** Supplied entries follows **

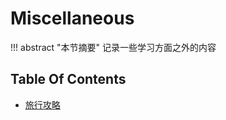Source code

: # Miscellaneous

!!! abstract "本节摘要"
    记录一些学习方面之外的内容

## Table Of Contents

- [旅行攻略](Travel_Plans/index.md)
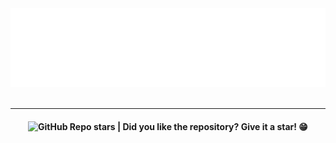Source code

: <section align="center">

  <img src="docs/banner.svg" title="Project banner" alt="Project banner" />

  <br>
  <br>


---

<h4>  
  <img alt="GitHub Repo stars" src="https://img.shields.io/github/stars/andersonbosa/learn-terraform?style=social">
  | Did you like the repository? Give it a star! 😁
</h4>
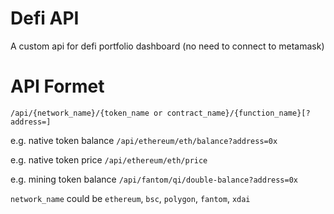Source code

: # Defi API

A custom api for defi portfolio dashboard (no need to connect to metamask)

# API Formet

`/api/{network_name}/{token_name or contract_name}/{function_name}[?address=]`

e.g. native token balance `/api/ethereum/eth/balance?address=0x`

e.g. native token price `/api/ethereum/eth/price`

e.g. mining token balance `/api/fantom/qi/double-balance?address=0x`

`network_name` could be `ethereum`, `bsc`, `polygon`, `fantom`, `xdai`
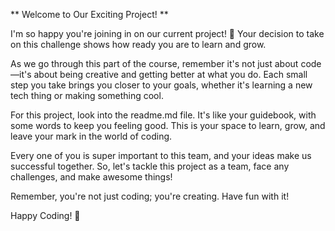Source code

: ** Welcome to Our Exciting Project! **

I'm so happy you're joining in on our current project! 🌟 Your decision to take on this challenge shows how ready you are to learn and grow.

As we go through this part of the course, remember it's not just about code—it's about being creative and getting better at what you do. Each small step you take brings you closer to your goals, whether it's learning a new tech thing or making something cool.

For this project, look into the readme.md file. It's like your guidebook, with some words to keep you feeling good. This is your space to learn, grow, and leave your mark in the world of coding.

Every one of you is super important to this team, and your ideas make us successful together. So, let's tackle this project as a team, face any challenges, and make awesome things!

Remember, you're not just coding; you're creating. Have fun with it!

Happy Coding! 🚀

** End of Supplied entries **
** Supplied entries follows **

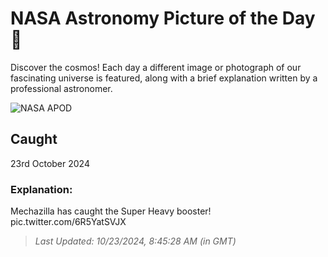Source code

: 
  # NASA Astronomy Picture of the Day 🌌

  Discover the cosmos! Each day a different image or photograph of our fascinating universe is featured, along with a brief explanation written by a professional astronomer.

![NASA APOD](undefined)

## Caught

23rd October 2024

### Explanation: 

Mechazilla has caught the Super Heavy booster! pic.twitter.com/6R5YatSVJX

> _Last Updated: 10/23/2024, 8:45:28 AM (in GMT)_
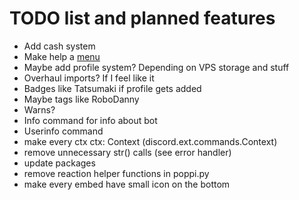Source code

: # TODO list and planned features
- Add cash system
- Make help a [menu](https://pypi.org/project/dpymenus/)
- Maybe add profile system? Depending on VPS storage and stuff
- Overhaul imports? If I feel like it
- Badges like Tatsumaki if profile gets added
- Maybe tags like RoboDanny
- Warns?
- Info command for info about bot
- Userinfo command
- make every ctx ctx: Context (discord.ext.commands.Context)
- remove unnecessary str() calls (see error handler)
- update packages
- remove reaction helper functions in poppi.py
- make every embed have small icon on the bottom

** End of Supplied entries **

**Instructions for the task:** Look above for the line with "Remember, you're not" and the line with "Happy Coding! 🚀", and reproduce exactly those two lines plus every line between, nothing more.

**Your solution:**
Remember, you're not just coding; you're creating. Have fun with it!

Happy Coding! 🚀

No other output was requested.